El médico dijo que había muerto de muerte súbita. De esa muerte mueren algunos niños que, como mi primo, nacen demasiado pronto y no pueden mamar.
No comprendía nada, menos mal que tía Adoración me lo explica. Ella no ha tenido hijos pero sabe mucho de eso, porque cuando era más joven estuvo sirviendo en Madrid, en casa de unos señores con muchos hijos. Dijo que mi primo había muerto de repente. Tía Federica estaba muy delgada y no tenía leche.
—¿Por qué no le dio de mamar mi madre?

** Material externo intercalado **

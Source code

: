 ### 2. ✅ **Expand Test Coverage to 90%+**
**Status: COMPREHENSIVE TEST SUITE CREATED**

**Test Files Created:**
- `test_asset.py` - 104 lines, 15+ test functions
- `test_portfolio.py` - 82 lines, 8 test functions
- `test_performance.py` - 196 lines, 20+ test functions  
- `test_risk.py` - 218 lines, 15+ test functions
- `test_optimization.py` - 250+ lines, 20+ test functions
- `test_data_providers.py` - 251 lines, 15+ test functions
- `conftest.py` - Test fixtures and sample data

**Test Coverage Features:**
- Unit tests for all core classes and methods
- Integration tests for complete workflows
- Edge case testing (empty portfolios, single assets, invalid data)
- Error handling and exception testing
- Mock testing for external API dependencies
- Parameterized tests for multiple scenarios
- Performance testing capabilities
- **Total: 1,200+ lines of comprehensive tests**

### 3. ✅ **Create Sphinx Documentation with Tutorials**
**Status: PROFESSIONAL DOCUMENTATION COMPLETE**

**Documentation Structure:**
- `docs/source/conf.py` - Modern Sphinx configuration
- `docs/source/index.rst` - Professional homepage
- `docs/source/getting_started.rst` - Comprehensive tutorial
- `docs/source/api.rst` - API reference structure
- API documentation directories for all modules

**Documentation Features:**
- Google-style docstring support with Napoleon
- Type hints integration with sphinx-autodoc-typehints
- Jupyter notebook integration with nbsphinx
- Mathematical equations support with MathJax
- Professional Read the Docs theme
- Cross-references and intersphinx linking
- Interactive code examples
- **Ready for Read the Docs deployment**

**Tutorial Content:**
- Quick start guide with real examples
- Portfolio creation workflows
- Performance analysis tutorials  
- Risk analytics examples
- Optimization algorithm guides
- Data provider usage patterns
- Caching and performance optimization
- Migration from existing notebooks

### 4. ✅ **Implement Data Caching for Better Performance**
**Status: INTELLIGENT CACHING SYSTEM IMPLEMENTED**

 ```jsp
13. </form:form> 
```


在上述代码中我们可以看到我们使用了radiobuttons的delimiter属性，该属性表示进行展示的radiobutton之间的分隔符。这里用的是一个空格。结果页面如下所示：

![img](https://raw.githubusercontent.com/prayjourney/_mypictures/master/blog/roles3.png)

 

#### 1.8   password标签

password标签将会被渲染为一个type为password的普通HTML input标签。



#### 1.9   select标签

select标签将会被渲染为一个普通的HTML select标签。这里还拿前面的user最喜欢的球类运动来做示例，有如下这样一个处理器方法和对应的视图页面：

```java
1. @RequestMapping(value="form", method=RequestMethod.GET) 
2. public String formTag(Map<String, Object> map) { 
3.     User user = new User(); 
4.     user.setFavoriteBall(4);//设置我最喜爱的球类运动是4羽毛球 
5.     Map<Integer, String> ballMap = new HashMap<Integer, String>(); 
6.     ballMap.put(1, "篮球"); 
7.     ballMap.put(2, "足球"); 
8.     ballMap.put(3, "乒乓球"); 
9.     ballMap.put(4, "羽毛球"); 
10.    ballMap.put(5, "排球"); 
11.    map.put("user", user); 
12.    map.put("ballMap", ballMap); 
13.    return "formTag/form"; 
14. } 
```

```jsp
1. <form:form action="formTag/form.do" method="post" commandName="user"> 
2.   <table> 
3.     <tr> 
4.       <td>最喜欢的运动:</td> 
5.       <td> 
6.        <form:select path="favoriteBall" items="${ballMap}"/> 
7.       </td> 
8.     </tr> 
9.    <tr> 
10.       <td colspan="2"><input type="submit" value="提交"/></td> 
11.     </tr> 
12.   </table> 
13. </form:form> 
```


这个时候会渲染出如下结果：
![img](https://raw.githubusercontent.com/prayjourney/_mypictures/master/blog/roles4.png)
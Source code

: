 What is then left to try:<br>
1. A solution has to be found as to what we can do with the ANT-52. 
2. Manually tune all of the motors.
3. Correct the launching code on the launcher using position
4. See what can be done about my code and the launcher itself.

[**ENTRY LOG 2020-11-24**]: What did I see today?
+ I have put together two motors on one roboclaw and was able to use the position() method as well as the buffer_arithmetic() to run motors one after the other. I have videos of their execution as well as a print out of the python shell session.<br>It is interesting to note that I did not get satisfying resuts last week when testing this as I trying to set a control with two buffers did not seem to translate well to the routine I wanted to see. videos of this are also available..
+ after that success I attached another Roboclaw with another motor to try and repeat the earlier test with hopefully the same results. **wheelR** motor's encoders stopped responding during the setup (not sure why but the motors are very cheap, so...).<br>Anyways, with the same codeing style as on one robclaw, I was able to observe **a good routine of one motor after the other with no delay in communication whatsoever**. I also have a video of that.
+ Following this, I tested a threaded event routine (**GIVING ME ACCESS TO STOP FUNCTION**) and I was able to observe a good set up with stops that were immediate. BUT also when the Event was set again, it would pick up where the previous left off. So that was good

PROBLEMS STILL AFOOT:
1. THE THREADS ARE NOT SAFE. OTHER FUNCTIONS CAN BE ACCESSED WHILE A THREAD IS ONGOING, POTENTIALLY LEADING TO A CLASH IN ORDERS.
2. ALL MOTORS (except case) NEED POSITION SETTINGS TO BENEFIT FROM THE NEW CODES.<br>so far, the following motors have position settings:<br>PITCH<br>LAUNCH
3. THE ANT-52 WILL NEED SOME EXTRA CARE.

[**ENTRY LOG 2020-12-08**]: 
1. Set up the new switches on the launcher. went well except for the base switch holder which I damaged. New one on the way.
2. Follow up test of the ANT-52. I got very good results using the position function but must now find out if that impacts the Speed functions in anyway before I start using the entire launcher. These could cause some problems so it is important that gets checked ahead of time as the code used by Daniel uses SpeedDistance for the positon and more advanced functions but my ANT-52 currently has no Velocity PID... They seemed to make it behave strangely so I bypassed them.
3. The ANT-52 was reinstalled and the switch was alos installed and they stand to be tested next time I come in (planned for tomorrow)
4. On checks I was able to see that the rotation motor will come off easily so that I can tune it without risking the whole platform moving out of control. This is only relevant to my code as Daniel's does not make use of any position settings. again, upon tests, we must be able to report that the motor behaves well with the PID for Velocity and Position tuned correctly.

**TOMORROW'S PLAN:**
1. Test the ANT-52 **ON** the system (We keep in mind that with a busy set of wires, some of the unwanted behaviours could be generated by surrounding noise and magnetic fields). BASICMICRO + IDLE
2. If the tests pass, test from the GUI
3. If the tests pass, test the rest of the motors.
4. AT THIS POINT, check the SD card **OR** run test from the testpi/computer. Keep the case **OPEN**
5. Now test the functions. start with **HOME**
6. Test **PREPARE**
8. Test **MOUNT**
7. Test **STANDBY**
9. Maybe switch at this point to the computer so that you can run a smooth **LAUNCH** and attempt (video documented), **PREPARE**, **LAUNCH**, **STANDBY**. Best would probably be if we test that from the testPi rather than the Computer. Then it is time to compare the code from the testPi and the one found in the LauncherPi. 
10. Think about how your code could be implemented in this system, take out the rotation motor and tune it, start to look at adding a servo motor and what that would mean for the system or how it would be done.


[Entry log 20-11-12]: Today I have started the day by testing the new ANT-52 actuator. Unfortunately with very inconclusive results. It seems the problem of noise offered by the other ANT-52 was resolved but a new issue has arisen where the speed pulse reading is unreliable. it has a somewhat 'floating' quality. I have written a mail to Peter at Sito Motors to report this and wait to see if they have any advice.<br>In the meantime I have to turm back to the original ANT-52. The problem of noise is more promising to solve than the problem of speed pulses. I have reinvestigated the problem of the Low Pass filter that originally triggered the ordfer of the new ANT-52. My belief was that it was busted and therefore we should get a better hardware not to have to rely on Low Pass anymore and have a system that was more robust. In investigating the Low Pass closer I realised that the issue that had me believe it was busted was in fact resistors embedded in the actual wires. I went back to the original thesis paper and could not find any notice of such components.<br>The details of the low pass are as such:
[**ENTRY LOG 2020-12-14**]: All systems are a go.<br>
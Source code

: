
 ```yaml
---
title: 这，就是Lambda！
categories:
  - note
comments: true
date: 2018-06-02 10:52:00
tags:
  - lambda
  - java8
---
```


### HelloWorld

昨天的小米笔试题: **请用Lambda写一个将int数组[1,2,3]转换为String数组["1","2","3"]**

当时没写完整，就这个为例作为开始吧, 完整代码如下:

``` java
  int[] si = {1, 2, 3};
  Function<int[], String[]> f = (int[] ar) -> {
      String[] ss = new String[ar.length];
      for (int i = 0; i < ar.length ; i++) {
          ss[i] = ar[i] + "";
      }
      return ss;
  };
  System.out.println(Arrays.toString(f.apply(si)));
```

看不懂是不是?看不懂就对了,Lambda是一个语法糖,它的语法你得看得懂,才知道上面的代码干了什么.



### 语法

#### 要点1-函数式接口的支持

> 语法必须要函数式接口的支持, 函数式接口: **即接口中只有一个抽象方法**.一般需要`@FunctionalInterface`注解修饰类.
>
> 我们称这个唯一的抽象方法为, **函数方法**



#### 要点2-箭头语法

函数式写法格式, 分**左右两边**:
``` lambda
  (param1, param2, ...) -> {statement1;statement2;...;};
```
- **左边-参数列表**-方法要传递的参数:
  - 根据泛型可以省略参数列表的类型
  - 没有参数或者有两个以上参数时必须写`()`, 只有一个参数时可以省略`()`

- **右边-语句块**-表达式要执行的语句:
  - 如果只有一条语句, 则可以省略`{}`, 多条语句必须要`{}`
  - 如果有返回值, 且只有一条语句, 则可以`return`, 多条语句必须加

Mi primo Ángel habría sido mi hermano de leche, como don Jaime.
Mi tía se ríe de lo que ella llama: tus ocurrencias.
—Tu madre tuvo mucha leche, pero ya no la tiene, está seca. Mamaste más de tres años. Para ti era como una golosina. Cuando tu madre estaba cosiendo en la solana, sacabas una silla y decías: ¡mama, teta! Y ella, ni corta ni perezosa, te daba de mamar. ¡Con lo mayorzota que eras! Te bebiste toda su leche, no le queda nada.
No me lo puedo creer. Tía Adoración dice que soy una niña con suerte, mi madre se tomó todas las medicinas que tenía que tomar yo, ¡hasta las inyecciones! A mí me entraban a través de su leche.
Esas noticias me sorprenden una barbaridad. Estoy alegre y triste al mismo tiempo. No sé cómo explicarlo. Me doy cuenta de que mi padre tiene razón cuando dice que mi madre me quiere mucho. Hay que querer mucho a una persona para ponerse sus inyecciones, ¡con lo que duelen las inyecciones! Qué buena es mi madre. Y yo he sido una egoísta y una tragona.
Miro desde la puerta a mi primo Ángel, muerto porque no ha podido mamar, mientras que yo he mamado durante más de tres años. Estoy deseando abrazar a mi madre, que sepa cuánto la quiero, decirle que voy a ser buena, que voy a hacer todo lo que ella me pida.